┌──

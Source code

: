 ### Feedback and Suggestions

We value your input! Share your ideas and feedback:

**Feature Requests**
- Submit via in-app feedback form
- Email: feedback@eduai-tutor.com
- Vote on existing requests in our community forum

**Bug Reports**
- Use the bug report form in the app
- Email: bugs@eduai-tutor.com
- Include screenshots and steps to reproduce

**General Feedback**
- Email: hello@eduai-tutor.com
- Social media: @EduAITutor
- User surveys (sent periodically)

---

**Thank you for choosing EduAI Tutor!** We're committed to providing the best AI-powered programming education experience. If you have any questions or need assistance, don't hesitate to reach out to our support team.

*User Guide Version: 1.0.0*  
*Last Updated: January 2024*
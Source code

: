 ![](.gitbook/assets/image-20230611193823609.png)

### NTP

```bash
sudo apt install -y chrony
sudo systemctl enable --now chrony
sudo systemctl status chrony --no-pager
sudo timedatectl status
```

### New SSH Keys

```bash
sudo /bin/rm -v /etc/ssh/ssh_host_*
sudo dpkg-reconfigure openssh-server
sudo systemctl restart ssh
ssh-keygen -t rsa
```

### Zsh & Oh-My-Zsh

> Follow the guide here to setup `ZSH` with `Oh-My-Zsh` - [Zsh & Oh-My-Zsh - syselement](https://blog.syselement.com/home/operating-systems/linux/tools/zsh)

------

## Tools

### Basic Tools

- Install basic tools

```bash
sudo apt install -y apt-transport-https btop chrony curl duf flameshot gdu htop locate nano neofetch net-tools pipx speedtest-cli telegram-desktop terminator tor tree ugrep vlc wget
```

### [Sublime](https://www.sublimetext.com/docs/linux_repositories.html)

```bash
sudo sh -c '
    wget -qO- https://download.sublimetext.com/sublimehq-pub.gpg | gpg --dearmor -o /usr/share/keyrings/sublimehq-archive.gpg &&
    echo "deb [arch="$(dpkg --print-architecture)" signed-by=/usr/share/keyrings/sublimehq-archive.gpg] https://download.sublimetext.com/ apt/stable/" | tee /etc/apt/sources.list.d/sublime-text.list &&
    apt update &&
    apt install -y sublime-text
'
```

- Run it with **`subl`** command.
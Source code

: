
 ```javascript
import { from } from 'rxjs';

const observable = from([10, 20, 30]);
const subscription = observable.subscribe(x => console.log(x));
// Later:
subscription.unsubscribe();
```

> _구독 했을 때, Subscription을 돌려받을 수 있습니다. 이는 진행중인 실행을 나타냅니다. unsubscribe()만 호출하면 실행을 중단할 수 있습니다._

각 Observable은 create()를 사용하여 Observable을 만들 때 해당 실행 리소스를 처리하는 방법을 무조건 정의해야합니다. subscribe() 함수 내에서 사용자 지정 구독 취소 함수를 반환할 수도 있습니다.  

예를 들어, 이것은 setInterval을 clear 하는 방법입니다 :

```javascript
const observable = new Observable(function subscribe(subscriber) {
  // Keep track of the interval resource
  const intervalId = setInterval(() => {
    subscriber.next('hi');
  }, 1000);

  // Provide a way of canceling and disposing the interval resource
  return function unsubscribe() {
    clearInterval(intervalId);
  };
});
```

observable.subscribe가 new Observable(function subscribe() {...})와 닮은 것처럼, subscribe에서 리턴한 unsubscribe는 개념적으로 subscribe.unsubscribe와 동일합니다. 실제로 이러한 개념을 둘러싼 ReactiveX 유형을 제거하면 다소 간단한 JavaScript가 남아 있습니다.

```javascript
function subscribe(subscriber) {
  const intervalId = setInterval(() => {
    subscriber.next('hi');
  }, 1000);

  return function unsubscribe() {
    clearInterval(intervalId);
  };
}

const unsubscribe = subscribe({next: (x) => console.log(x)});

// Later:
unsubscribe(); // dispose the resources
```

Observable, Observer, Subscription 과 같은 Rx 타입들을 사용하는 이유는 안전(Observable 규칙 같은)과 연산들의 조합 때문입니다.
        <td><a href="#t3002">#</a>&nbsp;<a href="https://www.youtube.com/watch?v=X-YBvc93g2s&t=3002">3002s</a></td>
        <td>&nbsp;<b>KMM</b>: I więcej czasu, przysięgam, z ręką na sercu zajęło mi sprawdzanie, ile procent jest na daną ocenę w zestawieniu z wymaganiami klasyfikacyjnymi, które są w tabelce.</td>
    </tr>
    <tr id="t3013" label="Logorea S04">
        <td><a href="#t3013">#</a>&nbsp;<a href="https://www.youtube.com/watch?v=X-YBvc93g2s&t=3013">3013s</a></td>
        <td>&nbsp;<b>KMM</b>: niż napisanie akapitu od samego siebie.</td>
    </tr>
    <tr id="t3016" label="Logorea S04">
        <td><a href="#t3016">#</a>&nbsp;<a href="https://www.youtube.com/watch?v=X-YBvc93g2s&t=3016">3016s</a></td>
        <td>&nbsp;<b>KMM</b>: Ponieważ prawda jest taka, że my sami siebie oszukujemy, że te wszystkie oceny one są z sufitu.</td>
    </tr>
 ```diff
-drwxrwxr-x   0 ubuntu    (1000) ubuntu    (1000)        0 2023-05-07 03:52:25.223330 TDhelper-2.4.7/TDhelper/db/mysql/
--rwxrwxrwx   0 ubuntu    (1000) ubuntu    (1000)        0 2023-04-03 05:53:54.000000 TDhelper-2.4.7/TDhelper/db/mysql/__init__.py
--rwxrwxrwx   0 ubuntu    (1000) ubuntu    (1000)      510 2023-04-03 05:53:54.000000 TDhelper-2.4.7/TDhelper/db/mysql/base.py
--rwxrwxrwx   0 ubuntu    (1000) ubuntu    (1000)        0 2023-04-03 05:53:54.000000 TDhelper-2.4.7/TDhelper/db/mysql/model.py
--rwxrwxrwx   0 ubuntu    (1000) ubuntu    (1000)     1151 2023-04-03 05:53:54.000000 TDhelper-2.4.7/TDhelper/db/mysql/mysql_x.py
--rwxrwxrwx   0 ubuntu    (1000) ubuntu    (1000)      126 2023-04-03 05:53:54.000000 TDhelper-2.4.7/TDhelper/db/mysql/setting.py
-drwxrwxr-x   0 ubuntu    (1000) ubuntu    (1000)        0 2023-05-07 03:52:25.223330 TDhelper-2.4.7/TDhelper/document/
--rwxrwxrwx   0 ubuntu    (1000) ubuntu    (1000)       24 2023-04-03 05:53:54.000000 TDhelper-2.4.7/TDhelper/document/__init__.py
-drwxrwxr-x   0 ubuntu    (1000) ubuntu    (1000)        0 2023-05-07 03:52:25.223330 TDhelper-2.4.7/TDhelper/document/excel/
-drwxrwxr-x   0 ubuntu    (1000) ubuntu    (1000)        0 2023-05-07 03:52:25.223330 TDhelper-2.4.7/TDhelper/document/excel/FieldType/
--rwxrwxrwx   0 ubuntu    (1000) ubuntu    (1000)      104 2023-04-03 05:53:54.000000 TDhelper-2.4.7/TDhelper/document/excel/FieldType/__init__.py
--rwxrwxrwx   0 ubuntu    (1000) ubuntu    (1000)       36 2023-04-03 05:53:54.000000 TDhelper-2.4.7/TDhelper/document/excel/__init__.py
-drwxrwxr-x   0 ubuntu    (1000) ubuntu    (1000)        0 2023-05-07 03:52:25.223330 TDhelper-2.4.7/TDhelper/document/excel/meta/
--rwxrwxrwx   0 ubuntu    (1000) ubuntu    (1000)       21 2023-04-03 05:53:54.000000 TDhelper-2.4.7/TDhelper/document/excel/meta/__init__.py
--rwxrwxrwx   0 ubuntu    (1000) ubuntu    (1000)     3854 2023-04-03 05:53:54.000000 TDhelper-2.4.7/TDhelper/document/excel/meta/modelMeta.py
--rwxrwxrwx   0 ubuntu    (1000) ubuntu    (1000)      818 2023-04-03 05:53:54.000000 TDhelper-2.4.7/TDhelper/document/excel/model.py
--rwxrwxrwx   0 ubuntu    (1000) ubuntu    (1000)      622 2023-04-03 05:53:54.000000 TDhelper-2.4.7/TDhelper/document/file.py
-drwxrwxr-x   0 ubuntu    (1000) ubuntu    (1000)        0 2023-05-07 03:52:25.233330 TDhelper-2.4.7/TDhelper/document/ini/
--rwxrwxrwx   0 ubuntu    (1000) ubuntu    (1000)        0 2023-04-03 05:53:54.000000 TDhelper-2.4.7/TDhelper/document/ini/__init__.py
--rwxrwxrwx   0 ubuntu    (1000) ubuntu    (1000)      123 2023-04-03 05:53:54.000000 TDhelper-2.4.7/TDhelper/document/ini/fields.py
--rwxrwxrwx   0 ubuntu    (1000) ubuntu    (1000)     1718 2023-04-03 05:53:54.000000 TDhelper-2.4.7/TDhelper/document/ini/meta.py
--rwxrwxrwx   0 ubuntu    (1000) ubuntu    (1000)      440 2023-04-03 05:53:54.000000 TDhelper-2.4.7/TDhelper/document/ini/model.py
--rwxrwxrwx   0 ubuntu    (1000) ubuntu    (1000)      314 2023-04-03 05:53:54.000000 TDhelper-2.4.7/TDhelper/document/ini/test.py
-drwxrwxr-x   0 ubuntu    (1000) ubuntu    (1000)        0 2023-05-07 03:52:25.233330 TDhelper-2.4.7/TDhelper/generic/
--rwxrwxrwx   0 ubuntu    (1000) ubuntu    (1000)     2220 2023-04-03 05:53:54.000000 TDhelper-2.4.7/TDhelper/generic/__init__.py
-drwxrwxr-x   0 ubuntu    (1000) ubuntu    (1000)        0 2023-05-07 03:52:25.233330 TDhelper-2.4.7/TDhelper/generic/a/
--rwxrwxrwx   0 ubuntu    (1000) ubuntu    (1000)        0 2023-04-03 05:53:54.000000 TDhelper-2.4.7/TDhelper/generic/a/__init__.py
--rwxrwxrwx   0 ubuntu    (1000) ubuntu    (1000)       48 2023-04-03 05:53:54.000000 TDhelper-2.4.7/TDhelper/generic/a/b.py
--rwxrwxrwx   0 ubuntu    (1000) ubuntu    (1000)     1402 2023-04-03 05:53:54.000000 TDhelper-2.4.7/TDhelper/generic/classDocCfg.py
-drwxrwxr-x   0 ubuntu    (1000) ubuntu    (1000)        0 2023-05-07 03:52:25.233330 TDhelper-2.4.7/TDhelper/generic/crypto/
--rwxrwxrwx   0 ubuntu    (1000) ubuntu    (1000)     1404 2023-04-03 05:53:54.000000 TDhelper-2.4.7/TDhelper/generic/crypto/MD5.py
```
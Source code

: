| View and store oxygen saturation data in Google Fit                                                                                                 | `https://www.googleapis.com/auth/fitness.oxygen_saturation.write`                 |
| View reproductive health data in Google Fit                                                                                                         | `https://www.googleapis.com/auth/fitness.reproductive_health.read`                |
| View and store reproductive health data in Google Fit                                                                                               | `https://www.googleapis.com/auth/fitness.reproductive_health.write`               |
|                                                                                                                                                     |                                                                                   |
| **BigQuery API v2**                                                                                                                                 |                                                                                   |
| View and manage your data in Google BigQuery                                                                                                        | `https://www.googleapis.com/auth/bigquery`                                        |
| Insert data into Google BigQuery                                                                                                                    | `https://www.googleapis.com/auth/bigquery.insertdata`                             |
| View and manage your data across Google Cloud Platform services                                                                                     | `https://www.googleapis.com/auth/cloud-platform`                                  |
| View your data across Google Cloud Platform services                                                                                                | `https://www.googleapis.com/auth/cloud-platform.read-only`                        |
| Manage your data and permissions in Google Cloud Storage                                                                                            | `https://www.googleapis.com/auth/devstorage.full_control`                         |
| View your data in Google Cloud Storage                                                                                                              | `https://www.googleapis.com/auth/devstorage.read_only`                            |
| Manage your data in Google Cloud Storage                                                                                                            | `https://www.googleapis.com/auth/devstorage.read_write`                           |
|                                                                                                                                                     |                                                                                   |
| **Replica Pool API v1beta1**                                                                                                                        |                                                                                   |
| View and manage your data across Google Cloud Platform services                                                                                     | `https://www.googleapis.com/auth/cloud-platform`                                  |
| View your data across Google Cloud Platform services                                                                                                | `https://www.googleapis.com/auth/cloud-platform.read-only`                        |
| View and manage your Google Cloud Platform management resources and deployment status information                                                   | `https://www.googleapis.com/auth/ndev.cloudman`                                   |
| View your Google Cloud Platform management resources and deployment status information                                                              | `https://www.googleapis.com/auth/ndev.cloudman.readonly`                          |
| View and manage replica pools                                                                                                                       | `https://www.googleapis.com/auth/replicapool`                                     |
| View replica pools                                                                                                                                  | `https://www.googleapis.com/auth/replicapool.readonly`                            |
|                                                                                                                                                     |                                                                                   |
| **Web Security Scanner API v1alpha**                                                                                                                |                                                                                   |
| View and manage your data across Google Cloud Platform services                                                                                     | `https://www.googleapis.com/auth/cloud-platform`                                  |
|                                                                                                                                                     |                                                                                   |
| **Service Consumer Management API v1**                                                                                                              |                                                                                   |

└──

Work task - Copy each line above where "Email" appears.

Problem solution -
- Email: feedback@eduai-tutor.com
- Email: bugs@eduai-tutor.com
- Email: hello@eduai-tutor.com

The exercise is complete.